Given information:
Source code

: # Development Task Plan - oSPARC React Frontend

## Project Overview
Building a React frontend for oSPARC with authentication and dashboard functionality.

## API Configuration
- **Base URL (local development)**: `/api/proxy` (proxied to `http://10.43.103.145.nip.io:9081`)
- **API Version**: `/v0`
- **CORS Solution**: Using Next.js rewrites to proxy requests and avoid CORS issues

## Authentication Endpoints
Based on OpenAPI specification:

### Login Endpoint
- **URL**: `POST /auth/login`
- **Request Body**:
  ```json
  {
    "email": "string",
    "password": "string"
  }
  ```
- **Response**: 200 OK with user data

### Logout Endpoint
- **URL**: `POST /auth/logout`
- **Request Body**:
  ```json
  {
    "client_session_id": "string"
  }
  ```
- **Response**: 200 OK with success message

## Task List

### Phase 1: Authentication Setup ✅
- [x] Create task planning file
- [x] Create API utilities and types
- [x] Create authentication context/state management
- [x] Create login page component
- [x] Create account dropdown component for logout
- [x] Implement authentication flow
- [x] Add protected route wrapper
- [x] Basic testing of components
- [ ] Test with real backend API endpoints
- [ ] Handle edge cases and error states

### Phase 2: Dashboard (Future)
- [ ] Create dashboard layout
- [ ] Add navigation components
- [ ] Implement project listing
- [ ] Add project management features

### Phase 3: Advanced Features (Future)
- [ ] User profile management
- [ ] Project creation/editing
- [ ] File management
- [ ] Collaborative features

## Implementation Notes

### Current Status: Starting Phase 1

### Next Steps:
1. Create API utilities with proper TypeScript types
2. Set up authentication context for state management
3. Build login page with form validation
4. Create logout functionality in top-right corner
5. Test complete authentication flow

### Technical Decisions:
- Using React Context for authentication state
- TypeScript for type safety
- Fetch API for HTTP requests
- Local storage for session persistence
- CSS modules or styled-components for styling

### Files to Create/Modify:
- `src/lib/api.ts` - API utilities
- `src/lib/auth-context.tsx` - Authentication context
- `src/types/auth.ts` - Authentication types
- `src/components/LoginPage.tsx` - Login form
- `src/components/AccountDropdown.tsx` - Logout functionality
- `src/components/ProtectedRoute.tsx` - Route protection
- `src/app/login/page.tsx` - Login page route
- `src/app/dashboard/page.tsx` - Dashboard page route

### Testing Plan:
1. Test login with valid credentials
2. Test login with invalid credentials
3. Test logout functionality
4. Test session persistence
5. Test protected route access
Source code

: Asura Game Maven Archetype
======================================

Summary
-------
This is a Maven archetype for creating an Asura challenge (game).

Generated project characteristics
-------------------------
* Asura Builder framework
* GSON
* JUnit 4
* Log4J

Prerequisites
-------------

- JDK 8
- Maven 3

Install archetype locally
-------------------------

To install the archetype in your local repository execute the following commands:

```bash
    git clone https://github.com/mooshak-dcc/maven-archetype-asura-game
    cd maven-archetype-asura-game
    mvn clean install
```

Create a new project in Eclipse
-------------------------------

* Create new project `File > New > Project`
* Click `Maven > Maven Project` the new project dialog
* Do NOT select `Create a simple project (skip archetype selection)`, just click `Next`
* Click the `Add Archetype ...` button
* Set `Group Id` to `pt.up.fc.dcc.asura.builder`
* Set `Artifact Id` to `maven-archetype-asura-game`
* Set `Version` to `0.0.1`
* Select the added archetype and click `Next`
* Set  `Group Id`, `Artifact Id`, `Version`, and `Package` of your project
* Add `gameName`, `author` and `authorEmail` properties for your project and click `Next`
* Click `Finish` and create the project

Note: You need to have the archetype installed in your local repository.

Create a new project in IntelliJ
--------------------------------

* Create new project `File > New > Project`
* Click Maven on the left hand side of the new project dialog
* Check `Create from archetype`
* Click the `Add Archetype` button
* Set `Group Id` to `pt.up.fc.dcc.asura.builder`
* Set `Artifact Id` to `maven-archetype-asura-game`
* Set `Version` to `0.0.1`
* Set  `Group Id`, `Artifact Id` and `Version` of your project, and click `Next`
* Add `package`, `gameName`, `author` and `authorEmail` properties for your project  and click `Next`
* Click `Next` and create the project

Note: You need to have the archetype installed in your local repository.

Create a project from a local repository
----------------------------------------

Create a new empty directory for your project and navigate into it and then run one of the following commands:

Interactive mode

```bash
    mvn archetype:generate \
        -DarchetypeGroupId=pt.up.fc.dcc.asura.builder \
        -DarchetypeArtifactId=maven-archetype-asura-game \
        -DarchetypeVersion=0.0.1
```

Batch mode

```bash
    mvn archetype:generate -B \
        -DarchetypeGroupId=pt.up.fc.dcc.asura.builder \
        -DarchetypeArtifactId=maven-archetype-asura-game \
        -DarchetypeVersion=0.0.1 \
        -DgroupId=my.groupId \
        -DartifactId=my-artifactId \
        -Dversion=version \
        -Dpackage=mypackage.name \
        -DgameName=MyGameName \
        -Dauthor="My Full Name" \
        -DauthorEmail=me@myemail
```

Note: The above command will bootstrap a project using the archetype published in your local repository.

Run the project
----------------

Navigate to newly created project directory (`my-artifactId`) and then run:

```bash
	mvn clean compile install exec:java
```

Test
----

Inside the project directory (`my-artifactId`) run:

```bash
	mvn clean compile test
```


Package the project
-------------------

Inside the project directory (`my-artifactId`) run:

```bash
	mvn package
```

Task: Could you copy the listing above word for word?

Solution to the exercise:
Source code

: # Development Task Plan - oSPARC React Frontend

## Project Overview
Building a React frontend for oSPARC with authentication and dashboard functionality.

## API Configuration
- **Base URL (local development)**: `/api/proxy` (proxied to `http://10.43.103.145.nip.io:9081`)
- **API Version**: `/v0`
- **CORS Solution**: Using Next.js rewrites to proxy requests and avoid CORS issues

## Authentication Endpoints
Based on OpenAPI specification:

### Login Endpoint
- **URL**: `POST /auth/login`
- **Request Body**:
  ```json
  {
    "email": "string",
    "password": "string"
  }
  ```
- **Response**: 200 OK with user data

### Logout Endpoint
- **URL**: `POST /auth/logout`
- **Request Body**:
  ```json
  {
    "client_session_id": "string"
  }
  ```
- **Response**: 200 OK with success message

## Task List

### Phase 1: Authentication Setup ✅
- [x] Create task planning file
- [x] Create API utilities and types
- [x] Create authentication context/state management
- [x] Create login page component
- [x] Create account dropdown component for logout
- [x] Implement authentication flow
- [x] Add protected route wrapper
- [x] Basic testing of components
- [ ] Test with real backend API endpoints
- [ ] Handle edge cases and error states

### Phase 2: Dashboard (Future)
- [ ] Create dashboard layout
- [ ] Add navigation components
- [ ] Implement project listing
- [ ] Add project management features

### Phase 3: Advanced Features (Future)
- [ ] User profile management
- [ ] Project creation/editing
- [ ] File management
- [ ] Collaborative features

## Implementation Notes

### Current Status: Starting Phase 1

### Next Steps:
1. Create API utilities with proper TypeScript types
2. Set up authentication context for state management
3. Build login page with form validation
4. Create logout functionality in top-right corner
5. Test complete authentication flow

### Technical Decisions:
- Using React Context for authentication state
- TypeScript for type safety
- Fetch API for HTTP requests
- Local storage for session persistence
- CSS modules or styled-components for styling

### Files to Create/Modify:
- `src/lib/api.ts` - API utilities
- `src/lib/auth-context.tsx` - Authentication context
- `src/types/auth.ts` - Authentication types
- `src/components/LoginPage.tsx` - Login form
- `src/components/AccountDropdown.tsx` - Logout functionality
- `src/components/ProtectedRoute.tsx` - Route protection
- `src/app/login/page.tsx` - Login page route
- `src/app/dashboard/page.tsx` - Dashboard page route

### Testing Plan:
1. Test login with valid credentials
2. Test login with invalid credentials
3. Test logout functionality
4. Test session persistence
5. Test protected route access
Source code

: Asura Game Maven Archetype
======================================

Summary
-------
This is a Maven archetype for creating an Asura challenge (game).

Generated project characteristics
-------------------------
* Asura Builder framework
* GSON
* JUnit 4
* Log4J

Prerequisites
-------------

- JDK 8
- Maven 3

Install archetype locally
-------------------------

To install the archetype in your local repository execute the following commands:

```bash
    git clone https://github.com/mooshak-dcc/maven-archetype-asura-game
    cd maven-archetype-asura-game
    mvn clean install
```

Create a new project in Eclipse
-------------------------------

* Create new project `File > New > Project`
* Click `Maven > Maven Project` the new project dialog
* Do NOT select `Create a simple project (skip archetype selection)`, just click `Next`
* Click the `Add Archetype ...` button
* Set `Group Id` to `pt.up.fc.dcc.asura.builder`
* Set `Artifact Id` to `maven-archetype-asura-game`
* Set `Version` to `0.0.1`
* Select the added archetype and click `Next`
* Set  `Group Id`, `Artifact Id`, `Version`, and `Package` of your project
* Add `gameName`, `author` and `authorEmail` properties for your project and click `Next`
* Click `Finish` and create the project

Note: You need to have the archetype installed in your local repository.

Create a new project in IntelliJ
--------------------------------

* Create new project `File > New > Project`
* Click Maven on the left hand side of the new project dialog
* Check `Create from archetype`
* Click the `Add Archetype` button
* Set `Group Id` to `pt.up.fc.dcc.asura.builder`
* Set `Artifact Id` to `maven-archetype-asura-game`
* Set `Version` to `0.0.1`
* Set  `Group Id`, `Artifact Id` and `Version` of your project, and click `Next`
* Add `package`, `gameName`, `author` and `authorEmail` properties for your project  and click `Next`
* Click `Next` and create the project

Note: You need to have the archetype installed in your local repository.

Create a project from a local repository
----------------------------------------

Create a new empty directory for your project and navigate into it and then run one of the following commands:

Interactive mode

```bash
    mvn archetype:generate \
        -DarchetypeGroupId=pt.up.fc.dcc.asura.builder \
        -DarchetypeArtifactId=maven-archetype-asura-game \
        -DarchetypeVersion=0.0.1
```

Batch mode

```bash
    mvn archetype:generate -B \
        -DarchetypeGroupId=pt.up.fc.dcc.asura.builder \
        -DarchetypeArtifactId=maven-archetype-asura-game \
        -DarchetypeVersion=0.0.1 \
        -DgroupId=my.groupId \
        -DartifactId=my-artifactId \
        -Dversion=version \
        -Dpackage=mypackage.name \
        -DgameName=MyGameName \
        -Dauthor="My Full Name" \
        -DauthorEmail=me@myemail
```

Note: The above command will bootstrap a project using the archetype published in your local repository.

Run the project
----------------

Navigate to newly created project directory (`my-artifactId`) and then run:

```bash
	mvn clean compile install exec:java
```

Test
----

Inside the project directory (`my-artifactId`) run:

```bash
	mvn clean compile test
```


Package the project
-------------------

Inside the project directory (`my-artifactId`) run:

```bash
	mvn package
```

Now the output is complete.